Your table (256 8-bit entries) should contain the index of the LSB for each number in the range 0-255. You check each byte of your value and find the lowest non-zero byte, then use this value to lookup the real index.
This does require 256-bytes of memory, but if the speed of this function is so important then that 256-bytes is well worth it,
E.g.
byte lowestBitTable[256] = {
.... // left as an exercise for the reader to generate
};
unsigned GetLowestBitPos(unsigned value)
{
// note that order to check indices will depend whether you are on a big
// or little endian machine. This is for little-endian
byte* bytes = (byte*)value;
if (bytes[0])
return lowestBitTable[bytes[0]];
else if (bytes[1])
return lowestBitTable[bytes[1]] + 8;
else if (bytes[2])
return lowestBitTable[bytes[2]] + 16;
else
return lowestBitTable[bytes[3]] + 24;
}
Anytime you have a branch, the CPU has to guess which branch will be taken. The instruction pipe is loaded with the instructions that lead down the guessed path. If the CPU has guessed wrong then the instruction pipe gets flushed, and the other branch must be loaded.
Consider the simple while loop at the top. The guess will be to stay within the loop. It will be wrong at least once when it leaves the loop. This WILL flush the instruction pipe. This behavior is slightly better than guessing that it will leave the loop, in which case it would flush the instruction pipe on every iteration.
The amount of CPU cycles that are lost varies highly from one type of processor to the next.

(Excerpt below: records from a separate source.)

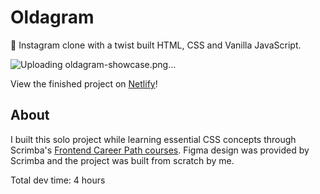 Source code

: # Oldagram
🎨 Instagram clone with a twist built HTML, CSS and Vanilla JavaScript.

![Uploading oldagram-showcase.png…]()

View the finished project on [Netlify](https://oldagram-lucieyarish.netlify.app/)!

## About

I built this solo project while learning essential CSS concepts through Scrimba's [Frontend Career Path courses](https://scrimba.com/learn/frontend). Figma design was provided by Scrimba and the project was built from scratch by me.

Total dev time: 4 hours
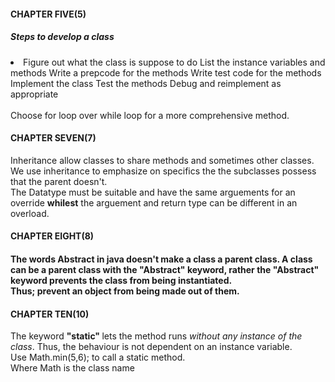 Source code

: <!DOCTYPE HTML>
<html>
 <body>
<h4>CHAPTER FIVE(5)</h4>
 <h5><em>Steps to develop a class</em></h5>
    <p>
    <li>
        <il>Figure out what the class is suppose to do</il> 
        <il>List the instance variables and methods</il>
        <il>Write a prepcode for the methods </il>
        <il>Write test code for the methods</il>
        <il>Implement the class</il>
        <il>Test the methods</il>
        <il>Debug and reimplement as appropriate</il>
    </li>
    <br>
        Choose for loop over while loop for a more comprehensive method.
    </p>

<h4>CHAPTER SEVEN(7)</h4>
<p>
Inheritance allow classes to share methods and sometimes other classes. <br>
We use inheritance to emphasize on specifics the the subclasses possess that the parent doesn't.
 <br>
The Datatype must be suitable and have the same arguements for an override <strong>whilest</strong> the arguement and return type can be different in an overload.
</p>

<h4>CHAPTER EIGHT(8)<h4>
<p>
The words Abstract in java doesn't make a class a parent class. A class can be a parent class with the <strong>"Abstract" </strong>keyword, rather the <strong>"Abstract" </strong>keyword prevents the class from being instantiated. <br>
Thus; prevent an object from being made out of them.
</p>

<h4>CHAPTER TEN(10)</h4>
<p>
The keyword <strong>"static" </strong>lets the method runs <em> without any instance of the class</em>. Thus, the behaviour is not dependent on an instance variable. <br>
 Use Math.min(5,6); to call a static method. <br>
Where Math is the class name
</p>
</body>
</html> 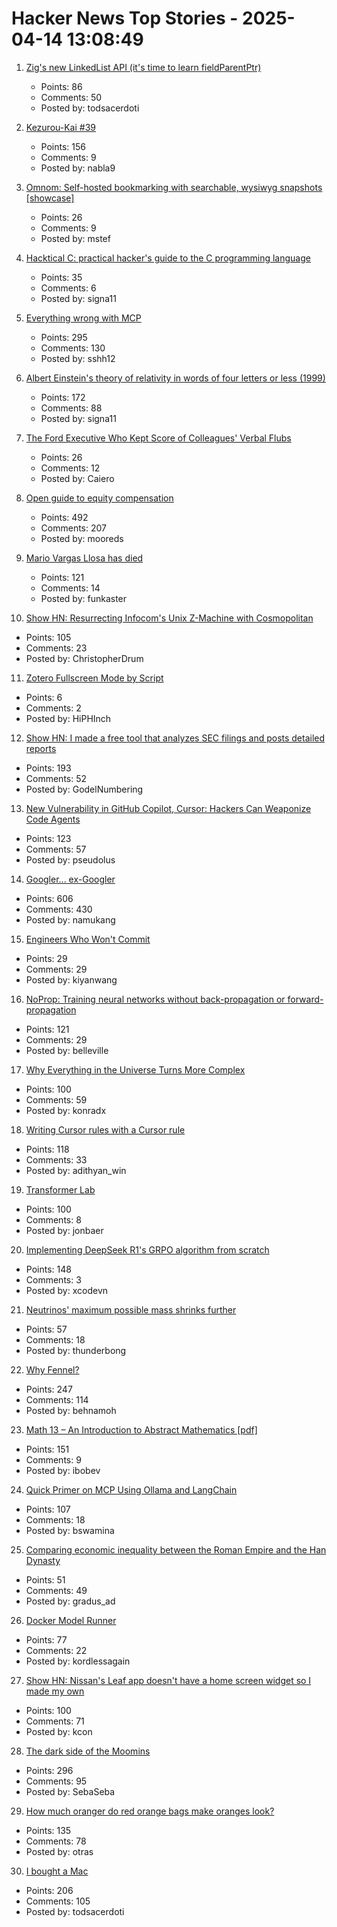 # Hacker News Top Stories - 2025-04-14 13:08:49

1. [Zig's new LinkedList API (it's time to learn fieldParentPtr)](https://www.openmymind.net/Zigs-New-LinkedList-API/)
   - Points: 86
   - Comments: 50
   - Posted by: todsacerdoti

2. [Kezurou-Kai #39](https://www.bigsandwoodworking.com/kezurou-kai-39/)
   - Points: 156
   - Comments: 9
   - Posted by: nabla9

3. [Omnom: Self-hosted bookmarking with searchable, wysiwyg snapshots [showcase]](https://omnom.zone/?src=hn)
   - Points: 26
   - Comments: 9
   - Posted by: mstef

4. [Hacktical C: practical hacker's guide to the C programming language](https://github.com/codr7/hacktical-c)
   - Points: 35
   - Comments: 6
   - Posted by: signa11

5. [Everything wrong with MCP](https://blog.sshh.io/p/everything-wrong-with-mcp)
   - Points: 295
   - Comments: 130
   - Posted by: sshh12

6. [Albert Einstein's theory of relativity in words of four letters or less (1999)](https://www.muppetlabs.com/~breadbox/txt/al.html)
   - Points: 172
   - Comments: 88
   - Posted by: signa11

7. [The Ford Executive Who Kept Score of Colleagues' Verbal Flubs](https://www.wsj.com/lifestyle/ford-motor-mike-obrien-malaprops-6e560520)
   - Points: 26
   - Comments: 12
   - Posted by: Caiero

8. [Open guide to equity compensation](https://github.com/jlevy/og-equity-compensation)
   - Points: 492
   - Comments: 207
   - Posted by: mooreds

9. [Mario Vargas Llosa has died](https://www.nytimes.com/2025/04/13/books/review/mario-vargas-llosa-appraisal.html)
   - Points: 121
   - Comments: 14
   - Posted by: funkaster

10. [Show HN: Resurrecting Infocom's Unix Z-Machine with Cosmopolitan](https://christopherdrum.github.io/posts/2025/04/porting-infocom-with-cosmo)
   - Points: 105
   - Comments: 23
   - Posted by: ChristopherDrum

11. [Zotero Fullscreen Mode by Script](https://github.com/windingwind/zotero-actions-tags/discussions/385)
   - Points: 6
   - Comments: 2
   - Posted by: HiPHInch

12. [Show HN: I made a free tool that analyzes SEC filings and posts detailed reports](https://www.signalbloom.ai/news/)
   - Points: 193
   - Comments: 52
   - Posted by: GodelNumbering

13. [New Vulnerability in GitHub Copilot, Cursor: Hackers Can Weaponize Code Agents](https://www.pillar.security/blog/new-vulnerability-in-github-copilot-and-cursor-how-hackers-can-weaponize-code-agents)
   - Points: 123
   - Comments: 57
   - Posted by: pseudolus

14. [Googler... ex-Googler](https://nerdy.dev/ex-googler)
   - Points: 606
   - Comments: 430
   - Posted by: namukang

15. [Engineers Who Won't Commit](https://www.seangoedecke.com/taking-a-position/)
   - Points: 29
   - Comments: 29
   - Posted by: kiyanwang

16. [NoProp: Training neural networks without back-propagation or forward-propagation](https://arxiv.org/abs/2503.24322)
   - Points: 121
   - Comments: 29
   - Posted by: belleville

17. [Why Everything in the Universe Turns More Complex](https://www.quantamagazine.org/why-everything-in-the-universe-turns-more-complex-20250402/)
   - Points: 100
   - Comments: 59
   - Posted by: konradx

18. [Writing Cursor rules with a Cursor rule](https://www.adithyan.io/blog/writing-cursor-rules-with-a-cursor-rule)
   - Points: 118
   - Comments: 33
   - Posted by: adithyan_win

19. [Transformer Lab](https://transformerlab.ai/)
   - Points: 100
   - Comments: 8
   - Posted by: jonbaer

20. [Implementing DeepSeek R1's GRPO algorithm from scratch](https://github.com/policy-gradient/GRPO-Zero)
   - Points: 148
   - Comments: 3
   - Posted by: xcodevn

21. [Neutrinos' maximum possible mass shrinks further](https://www.sciencenews.org/article/neutrino-mass-shrinks-katrin-electron)
   - Points: 57
   - Comments: 18
   - Posted by: thunderbong

22. [Why Fennel?](https://fennel-lang.org/rationale)
   - Points: 247
   - Comments: 114
   - Posted by: behnamoh

23. [Math 13 – An Introduction to Abstract Mathematics [pdf]](https://www.math.uci.edu/~ndonalds/math13/notes.pdf)
   - Points: 151
   - Comments: 9
   - Posted by: ibobev

24. [Quick Primer on MCP Using Ollama and LangChain](https://www.polarsparc.com/xhtml/MCP.html)
   - Points: 107
   - Comments: 18
   - Posted by: bswamina

25. [Comparing economic inequality between the Roman Empire and the Han Dynasty](https://phys.org/news/2025-04-economic-inequality-roman-empire-han.html)
   - Points: 51
   - Comments: 49
   - Posted by: gradus_ad

26. [Docker Model Runner](https://www.docker.com/blog/introducing-docker-model-runner/)
   - Points: 77
   - Comments: 22
   - Posted by: kordlessagain

27. [Show HN: Nissan's Leaf app doesn't have a home screen widget so I made my own](https://kevintechnology.com/posts/leaf-widget/)
   - Points: 100
   - Comments: 71
   - Posted by: kcon

28. [The dark side of the Moomins](https://www.newstatesman.com/culture/books/2025/04/dark-side-of-the-moomins-tove-jansson)
   - Points: 296
   - Comments: 95
   - Posted by: SebaSeba

29. [How much oranger do red orange bags make oranges look?](https://alexanderell.is/posts/orange/)
   - Points: 135
   - Comments: 78
   - Posted by: otras

30. [I bought a Mac](https://loganius.org/2025/04/i-bought-a-mac/)
   - Points: 206
   - Comments: 105
   - Posted by: todsacerdoti

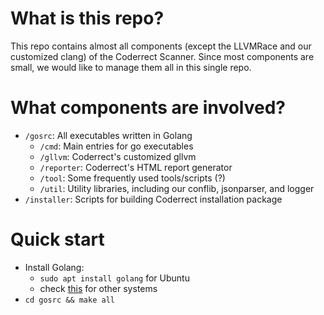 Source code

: # What is this repo?
This repo contains almost all components (except the LLVMRace and our customized clang) of the Coderrect Scanner.
Since most components are small, we would like to manage them all in this single repo.

# What components are involved?
- `/gosrc`: All executables written in Golang
  - `/cmd`: Main entries for go executables
  - `/gllvm`: Coderrect's customized gllvm
  - `/reporter`: Coderrect's HTML report generator
  - `/tool`: Some frequently used tools/scripts (?)
  - `/util`: Utility libraries, including our conflib, jsonparser, and logger
- `/installer`: Scripts for building Coderrect installation package

# Quick start
- Install Golang:
  - `sudo apt install golang` for Ubuntu
  - check [this](https://golang.org/doc/install) for other systems
- `cd gosrc && make all`
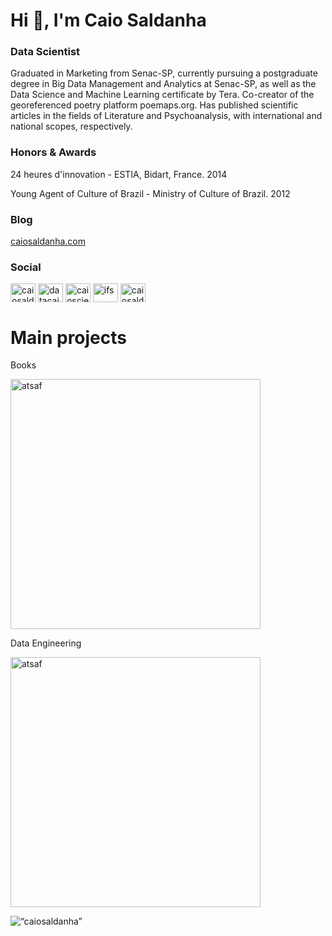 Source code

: <h1 align="left">Hi 👋, I'm Caio Saldanha</h1>
<h3 align="left">Data Scientist</h3>

Graduated in Marketing from Senac-SP, currently pursuing a postgraduate degree in Big Data Management and Analytics at Senac-SP, as well as the Data Science and Machine Learning certificate by Tera. Co-creator of the georeferenced poetry platform poemaps.org. Has published scientific articles in the fields of Literature and Psychoanalysis, with international and national scopes, respectively.

<h3 align="left">Honors & Awards</h3>

24 heures d'innovation - ESTIA, Bidart, France. 2014

Young Agent of Culture of Brazil - Ministry of Culture of Brazil. 2012

<h3 align="left">Blog</h3>

<p align='left'>
  <a href='https://caiosaldanha.com'>caiosaldanha.com</a>
</p>

<h3 align="left">Social</h3>

<p align="left">
  <a href="https://linkedin.com/in/caiosaldanha" target="blank"><img align="center" src="https://raw.githubusercontent.com/rahuldkjain/github-profile-readme-generator/master/src/images/icons/Social/linked-in-alt.svg" alt="caiosaldanha" height="30" width="40" /></a>
<a href="https://twitter.com/datacaio" target="blank"><img align="center" src="https://raw.githubusercontent.com/rahuldkjain/github-profile-readme-generator/master/src/images/icons/Social/twitter.svg" alt="datacaio" height="30" width="40" /></a>
<a href="https://kaggle.com/caioscience" target="blank"><img align="center" src="https://raw.githubusercontent.com/rahuldkjain/github-profile-readme-generator/master/src/images/icons/Social/kaggle.svg" alt="caioscience" height="30" width="40" /></a>
<a href="https://medium.com/@ifs" target="blank"><img align="center" src="https://raw.githubusercontent.com/rahuldkjain/github-profile-readme-generator/master/src/images/icons/Social/medium.svg" alt="ifs" height="30" width="40" /></a>
<a href="https://www.youtube.com/c/caiosaldanha" target="blank"><img align="center" src="https://raw.githubusercontent.com/rahuldkjain/github-profile-readme-generator/master/src/images/icons/Social/youtube.svg" alt="caiosaldanha" height="30" width="40" /></a>
</p>

# Main projects

Books

<p align="left">
  <a href="https://github.com/caiosaldanha/this_is_statistics"><img width="400" src="https://github-readme-stats-git-masterrstaa-rickstaa.vercel.app/api/pin/?username=caiosaldanha&repo=this_is_statistics&theme=react&bg_color=1F222E&title_color=F85D7F&icon_color=F8D866&hide_border=true&show_icons=false" alt="atsaf"></a>

</p>

Data Engineering

<p align="left">
  <a href="https://github.com/caiosaldanha/sql_queries"><img width="400" src="https://github-readme-stats-git-masterrstaa-rickstaa.vercel.app/api/pin/?username=caiosaldanha&repo=sql_queries&theme=react&bg_color=1F222E&title_color=F85D7F&icon_color=F8D866&hide_border=true&show_icons=false" alt="atsaf"></a>
  
</p>

<p align="left"> <img src="https://github-readme-stats-git-masterrstaa-rickstaa.vercel.app/api?username=caiosaldanha&hide=java,html,tex&theme=react&bg_color=1F222E&title_color=F85D7F&icon_color=F8D866&hide_border=true&langs_count=4)" alt=“caiosaldanha” />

But you can expect between 20 and 150 lost CPU cycles.
The next worse group is where you think your going to save a few iterations by splitting the value in to smaller pieces and adding several more branches. Each of these branches adds an additional opportunity to flush the instruction pipe and cost another 20 to 150 clock cycles.
Lets consider what happens when you look up a value in a table. Chances are the value is not currently in cache, at least not the first time your function is called. This means that the CPU gets stalled while the value is loaded from cache. Again this varies from one machine to the next. The new Intel chips actually use this as an opportunity to swap threads while the current thread is waiting for the cache load to complete. This could easily be more expensive than an instruction pipe flush, however if you are performing this operation a number of times it is likely to only occur once.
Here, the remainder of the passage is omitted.